ゆうべ座敷を出た時と同じように十兵衛が撫子を抱きかかえて新左衛門と共に入って来ると、珠子が厭な笑顔で
「おはようさんどす。まあぁ…、」
と、含みのある言い方をした。
「よう お寝 みにならはりましたか?」
与次兵衛はさすがに何事も無いようにたずねるが、どうしても意味ありげに聞こえてしまう。
「うむ。おれはゆっくりと寝 めたが、撫子の方は ちと お疲れがでておるようだの」
十兵衛はそのまま撫子を膝に抱いた格好で安座しながら膳につく。
「そうどすなあ。あないに声を上げはって、さぞ お疲れですやろう」
「これ、」
険のある言い方をする珠子を与次兵衛が咎めようとすると、
「おれが、声を我慢せぬように躾ておるのだ。撫子はそれに応えてくれておるだけでのう。はしたなき娘であるかのような言い様はやめよ。それに、声をひそめておっただけで おぬしも吾子とお励みだったであろう?」
ニヤリと片エクボを彫った十兵衛が顎の無精髭をなでると、珠子は茶碗を取り落とし、新左衛門は盛大にむせた。
「んなっ!」
目を見開き金魚のように口をパクパクさせる珠子と真っ青な顔をした新左衛門に十兵衛は、
「気付かれておらぬと思うてか?おれも舐められたものよのう」
と、のんびりとした口調で言いながら、膝の上の撫子の口に油揚げの煮物を運んでやる。
先程までの狼狽 えぶりなど無かったかのように、撫子は そうされるのが当たり前といった澄まし顔で十兵衛に世話をされて飯を食べたていた。
「あんたはんらは、まだそないなことを…」
与次兵衛は怒りの為かワナワナと震えながら絞り出すように言うと大きく溜め息を吐き、二人に後で自分の座敷に来るように言い下がっていったのだった。
「はあぁ…」
再び十兵衛に抱きかかえられて二階の部屋へと戻った撫子は、脱力したように畳に突っ伏す。

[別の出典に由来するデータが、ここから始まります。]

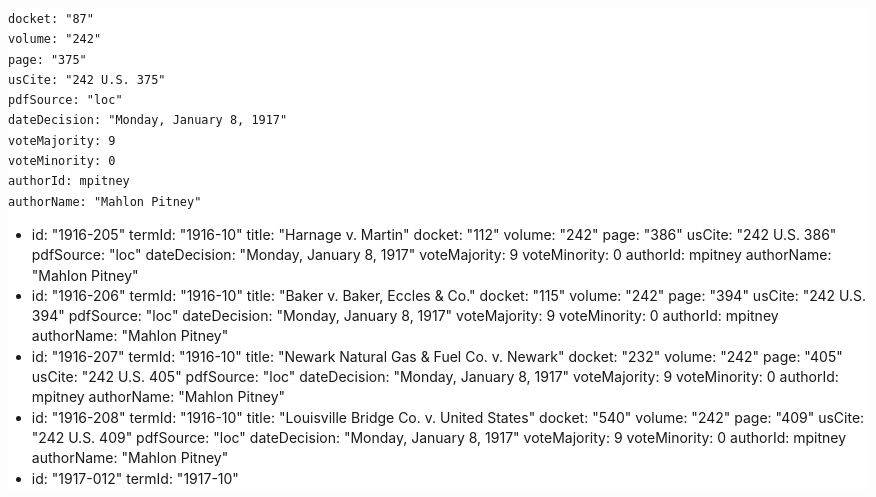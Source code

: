    docket: "87"
    volume: "242"
    page: "375"
    usCite: "242 U.S. 375"
    pdfSource: "loc"
    dateDecision: "Monday, January 8, 1917"
    voteMajority: 9
    voteMinority: 0
    authorId: mpitney
    authorName: "Mahlon Pitney"
  - id: "1916-205"
    termId: "1916-10"
    title: "Harnage v. Martin"
    docket: "112"
    volume: "242"
    page: "386"
    usCite: "242 U.S. 386"
    pdfSource: "loc"
    dateDecision: "Monday, January 8, 1917"
    voteMajority: 9
    voteMinority: 0
    authorId: mpitney
    authorName: "Mahlon Pitney"
  - id: "1916-206"
    termId: "1916-10"
    title: "Baker v. Baker, Eccles &amp; Co."
    docket: "115"
    volume: "242"
    page: "394"
    usCite: "242 U.S. 394"
    pdfSource: "loc"
    dateDecision: "Monday, January 8, 1917"
    voteMajority: 9
    voteMinority: 0
    authorId: mpitney
    authorName: "Mahlon Pitney"
  - id: "1916-207"
    termId: "1916-10"
    title: "Newark Natural Gas &amp; Fuel Co. v. Newark"
    docket: "232"
    volume: "242"
    page: "405"
    usCite: "242 U.S. 405"
    pdfSource: "loc"
    dateDecision: "Monday, January 8, 1917"
    voteMajority: 9
    voteMinority: 0
    authorId: mpitney
    authorName: "Mahlon Pitney"
  - id: "1916-208"
    termId: "1916-10"
    title: "Louisville Bridge Co. v. United States"
    docket: "540"
    volume: "242"
    page: "409"
    usCite: "242 U.S. 409"
    pdfSource: "loc"
    dateDecision: "Monday, January 8, 1917"
    voteMajority: 9
    voteMinority: 0
    authorId: mpitney
    authorName: "Mahlon Pitney"
  - id: "1917-012"
    termId: "1917-10"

「どうした?なかなかの開き直りっぷりだったではないか」
ニヤニヤとその様子を眺めながら言う十兵衛をキッと一睨みすると、撫子は徳子の弓と伯父から借りた弓の手入れに取り掛かり始めた。
寝そべり煙草をくゆらす十兵衛の表情 には昨日は ああ言ったものの本当に撫子を巻き込んで良いものか、逡巡の色が見てとれる。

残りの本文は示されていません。